(Rendered images with source text)
☆ ☆ ☆ ☆ ☆ ☆ ☆

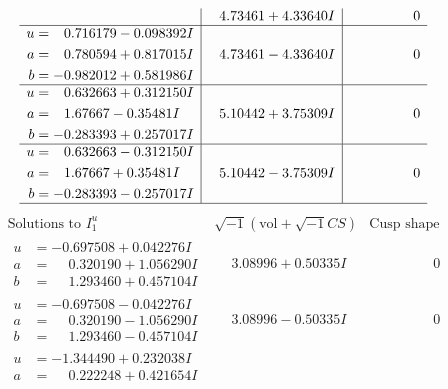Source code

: \documentclass[1p]{elsarticle_modified}
\theoremstyle{definition}
\newcommand{\I}{\sqrt{-1}}
\begin{document}
$$\begin{array}{c|c|c}
 & \phantom{-}4.73461 + 4.33640 I & \phantom{-0.000000 } 0 \\ \hline\begin{aligned}
u &= \phantom{-}0.716179 - 0.098392 I \\
a &= \phantom{-}0.780594 + 0.817015 I \\
b &= -0.982012 + 0.581986 I\end{aligned}
 & \phantom{-}4.73461 - 4.33640 I & \phantom{-0.000000 } 0 \\ \hline\begin{aligned}
u &= \phantom{-}0.632663 + 0.312150 I \\
a &= \phantom{-}1.67667 - 0.35481 I \\
b &= -0.283393 + 0.257017 I\end{aligned}
 & \phantom{-}5.10442 + 3.75309 I & \phantom{-0.000000 } 0 \\ \hline\begin{aligned}
u &= \phantom{-}0.632663 - 0.312150 I \\
a &= \phantom{-}1.67667 + 0.35481 I \\
b &= -0.283393 - 0.257017 I\end{aligned}
 & \phantom{-}5.10442 - 3.75309 I & \phantom{-0.000000 } 0\\
 \hline 
 \end{array}$$\newpage$$\begin{array}{c|c|c}  
\text{Solutions to }I^u_{1}& \I (\text{vol} + \sqrt{-1}CS) & \text{Cusp shape}\\
 \hline 
\begin{aligned}
u &= -0.697508 + 0.042276 I \\
a &= \phantom{-}0.320190 + 1.056290 I \\
b &= \phantom{-}1.293460 + 0.457104 I\end{aligned}
 & \phantom{-}3.08996 + 0.50335 I & \phantom{-0.000000 } 0 \\ \hline\begin{aligned}
u &= -0.697508 - 0.042276 I \\
a &= \phantom{-}0.320190 - 1.056290 I \\
b &= \phantom{-}1.293460 - 0.457104 I\end{aligned}
 & \phantom{-}3.08996 - 0.50335 I & \phantom{-0.000000 } 0 \\ \hline\begin{aligned}
u &= -1.344490 + 0.232038 I \\
a &= \phantom{-}0.222248 + 0.421654 I \\

\end{aligned}
\end{array}$$
\end{document}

☆ ☆ ☆ ☆ ☆ ☆ ☆

> **BRIEF**
Only the lines that contain the string "array" are to be copied from the records.

> **RESULT BELOW**
$$\begin{array}{c|c|c}
 \end{array}$$\newpage$$\begin{array}{c|c|c}  
\end{array}$$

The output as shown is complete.